In [75]:
import tensorflow as tf
import numpy as np
import pandas as pd


In [76]:
df = pd.read_csv("Dataset_English_Hindi.csv")

In [77]:
df.head()

Unnamed: 0,English,Hindi
0,Help!,बचाओ!
1,Jump.,उछलो.
2,Jump.,कूदो.
3,Jump.,छलांग.
4,Hello!,नमस्ते।


In [78]:
df.tail()

Unnamed: 0,English,Hindi
130471,Examples of art deco construction can be found...,आर्ट डेको शैली के निर्माण मैरीन ड्राइव और ओवल ...
130472,and put it in our cheeks.,और अपने गालों में डाल लेते हैं।
130473,"As for the other derivatives of sulphur , the ...","जहां तक गंधक के अन्य उत्पादों का प्रश्न है , द..."
130474,its complicated functioning is defined thus in...,Zरचना-प्रकिया को उसने एक पहेली में यों बांधा है .
130475,They've just won four government contracts to ...,हाल ही में उन्हें सरकारी ठेका मिला है करीब सौ ...


In [79]:
df.describe()

Unnamed: 0,English,Hindi
count,130474,130164
unique,126959,100228
top,(Laughter),(हँसी)
freq,555,212


In [80]:
df.isnull().sum()

Unnamed: 0,0
English,2
Hindi,312


In [81]:
df_cleaned = df.dropna(axis=0)

In [82]:
df_cleaned.isnull().sum()

Unnamed: 0,0
English,0
Hindi,0


In [83]:
df_final = df_cleaned.sample(frac=1).reset_index(drop=True)

In [84]:
en_sentence = df_final["English"]

In [85]:
en_sentence

Unnamed: 0,English
0,"Lavigne branched out from recording music, pur..."
1,became biriani.
2,This pair has two children:daughter shweta and...
3,Lumbini University
4,"which I'm going to define as 30 years, applied..."
...,...
130157,Approximate quantities of water required daily...
130158,In this way constitution is like a living body...
130159,So I would like to say that there are three si...
130160,the residence of aryans is known near northen ...


In [86]:
hin_sentence = df_final["Hindi"]

In [87]:
hin_sentence

Unnamed: 0,Hindi
0,यू ट्यूब विडियो के अवरिल लाविंगने (Avril Lavig...
1,बिरयानी बन गयी |
2,इस दंपती के दो बच्चों: बेटी श्वेता और पुत्र अभ...
3,लुम्वीनी विश्वविद्यालय
4,जिसे मैं उन लॊगॊं के संदर्भ में ३० साल की अवधी...
...,...
130157,चार सप्ताह तक की उम्र के 100 चूजों के लिए प्रत...
130158,इस तरह संविधान एक जीवित शरीर तो है परंतु पूर्ण...
130159,तो मैं कहना चाहूँगा कि पालन करने के लिए तीन सा...
130160,आर्यों का निवास स्थान कैस्पियन सागर के पूर्वी ...


In [88]:
for i in range(3):
  print(en_sentence[i],"->",hin_sentence[i])

Lavigne branched out from recording music, pursuing careers in feature film acting and designing clothes and perfumes.
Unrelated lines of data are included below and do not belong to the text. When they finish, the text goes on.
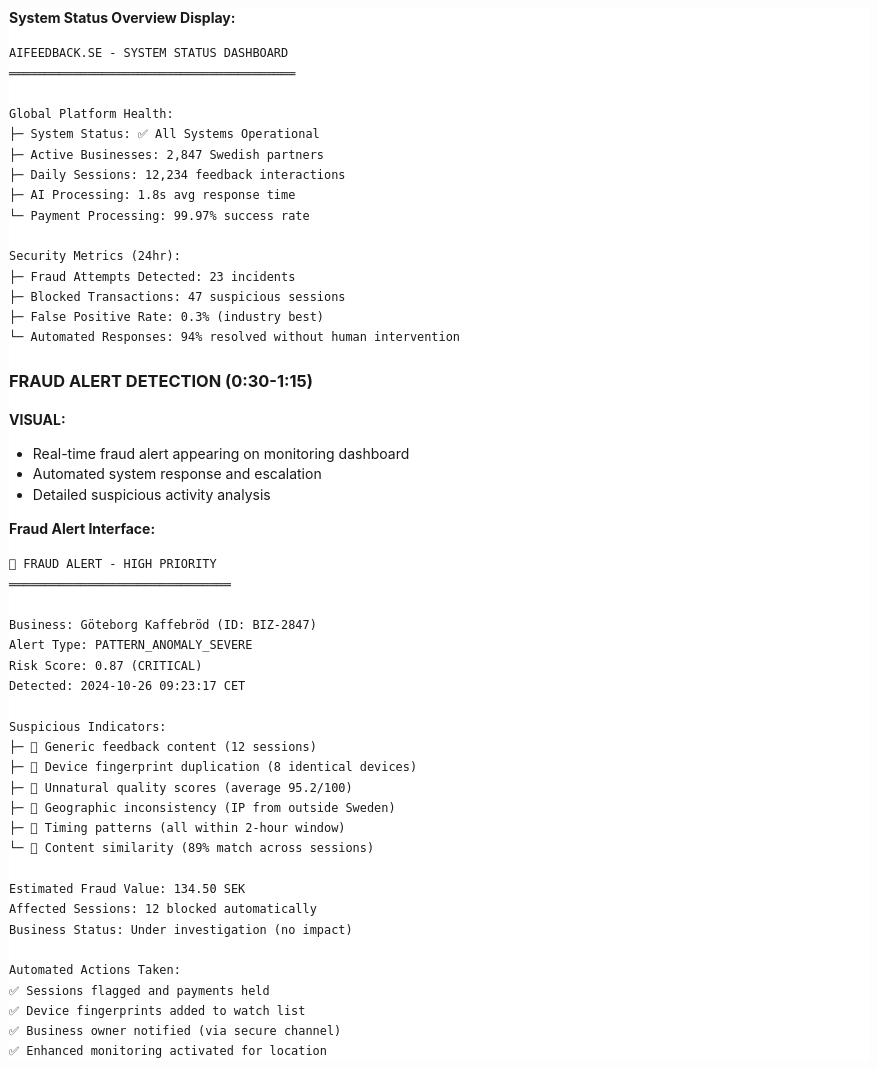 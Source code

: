 **System Status Overview Display:**
```
AIFEEDBACK.SE - SYSTEM STATUS DASHBOARD
════════════════════════════════════════

Global Platform Health:
├─ System Status: ✅ All Systems Operational
├─ Active Businesses: 2,847 Swedish partners
├─ Daily Sessions: 12,234 feedback interactions
├─ AI Processing: 1.8s avg response time
└─ Payment Processing: 99.97% success rate

Security Metrics (24hr):
├─ Fraud Attempts Detected: 23 incidents
├─ Blocked Transactions: 47 suspicious sessions  
├─ False Positive Rate: 0.3% (industry best)
└─ Automated Responses: 94% resolved without human intervention
```

### FRAUD ALERT DETECTION (0:30-1:15)
**VISUAL:**
- Real-time fraud alert appearing on monitoring dashboard
- Automated system response and escalation
- Detailed suspicious activity analysis

**Fraud Alert Interface:**
```
🚨 FRAUD ALERT - HIGH PRIORITY
═══════════════════════════════

Business: Göteborg Kaffebröd (ID: BIZ-2847)
Alert Type: PATTERN_ANOMALY_SEVERE
Risk Score: 0.87 (CRITICAL)
Detected: 2024-10-26 09:23:17 CET

Suspicious Indicators:
├─ 🔴 Generic feedback content (12 sessions)
├─ 🔴 Device fingerprint duplication (8 identical devices)
├─ 🔴 Unnatural quality scores (average 95.2/100)
├─ 🔴 Geographic inconsistency (IP from outside Sweden)
├─ 🔴 Timing patterns (all within 2-hour window)
└─ 🔴 Content similarity (89% match across sessions)

Estimated Fraud Value: 134.50 SEK
Affected Sessions: 12 blocked automatically
Business Status: Under investigation (no impact)

Automated Actions Taken:
✅ Sessions flagged and payments held
✅ Device fingerprints added to watch list  
✅ Business owner notified (via secure channel)
✅ Enhanced monitoring activated for location
```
She voiced a character in the animated film, Over the Hedge, in 2006. That same year, she made her on-screen feature film debut in Fast Food Nation. In 2008, Lavigne introduced her clothing line, Abbey Dawn; and in 2009, she released her first perfume, Black Star, which was followed by her second perfume, Forbidden Rose, in 2010.In July 2006, Lavigne married her boyfriend of two years, Deryck Whibley, lead singer and guitarist for Sum 41. -> यू ट्यूब विडियो के अवरिल लाविंगने (Avril Lavigne) गाना girlfriend (Girlfriend) भी अधिक दृश्यों के आरोप में ख़ुद रिफ्रेश मचनिस्म के लिंक है जो एक फंसिते (fansite) अवरिल बंद ऐड्स द्वारा अवरिल लाविगने को समर्पित है लिंक पर क्लिक करने पर हर १५ सेकंड पर गर्लफ्रेंड के विडियो ख़ुद रेलोअद हो जायेंगे अवरिल लाविगने के फेन इन्टरनेट के ब्रोव्स करने परीक्षा के लिए पढ़ाई या सोने के लिए भी के समय इस पेज को खोलने में उत्साहित हैं देखने की अधिक ताक

In [89]:
vocab_size = 2000
max_len = 50

text_vec_layer_en = tf.keras.layers.TextVectorization(
    vocab_size,output_sequence_length=max_len
)
text_vec_layer_hin = tf.keras.layers.TextVectorization(
    vocab_size,output_sequence_length=max_len
)
text_vec_layer_en.adapt(en_sentence)
text_vec_layer_hin.adapt([f"startofseq {s} endofseq" for s in hin_sentence])

In [90]:
vocab_en = text_vec_layer_en.get_vocabulary()
vocab_en = [str(word) for word in vocab_en]
print(vocab_en[:10])

['', '[UNK]', 'the', 'of', 'and', 'to', 'in', 'a', 'is', 'that']


In [91]:
vocab_hin = text_vec_layer_hin.get_vocabulary()
vocab_hin = [str(word) for word in vocab_hin]
print(vocab_hin[:10])

['', '[UNK]', 'startofseq', 'endofseq', 'के', 'में', 'है', 'की', 'और', 'से']


In [92]:
X_train_enc = tf.constant(en_sentence[:110_000])
X_valid_enc = tf.constant(en_sentence[110_000:])
X_train_dec = tf.constant([f"startofseq {s}" for s in hin_sentence[:110_000]])
X_valid_dec = tf.constant([f"startofseq {s}" for s in hin_sentence[110_000:]])
y_train = text_vec_layer_hin([f"{s} endofseq" for s in hin_sentence[:110_000] ])
y_valid = text_vec_layer_hin([f"{s} endofseq" for s in hin_sentence[110_000:] ])

In [94]:
encoder_inputs = tf.keras.layers.Input(shape=[],dtype=tf.string)
decoder_inputs = tf.keras.layers.Input(shape=[],dtype=tf.string)

embed_size = 128
encoder_input_ids = text_vec_layer_en(encoder_inputs)
decoder_input_ids = text_vec_layer_hin(decoder_inputs)
encoder_embedding_layer = tf.keras.layers.Embedding(vocab_size,embed_size,
                                                    mask_zero=True)
decoder_embedding_layer = tf.keras.layers.Embedding(vocab_size,embed_size,
                                                    mask_zero=True)
encoder_embeddings  = encoder_embedding_layer(encoder_input_ids)
decoder_embeddings = decoder_embedding_layer(decoder_input_ids)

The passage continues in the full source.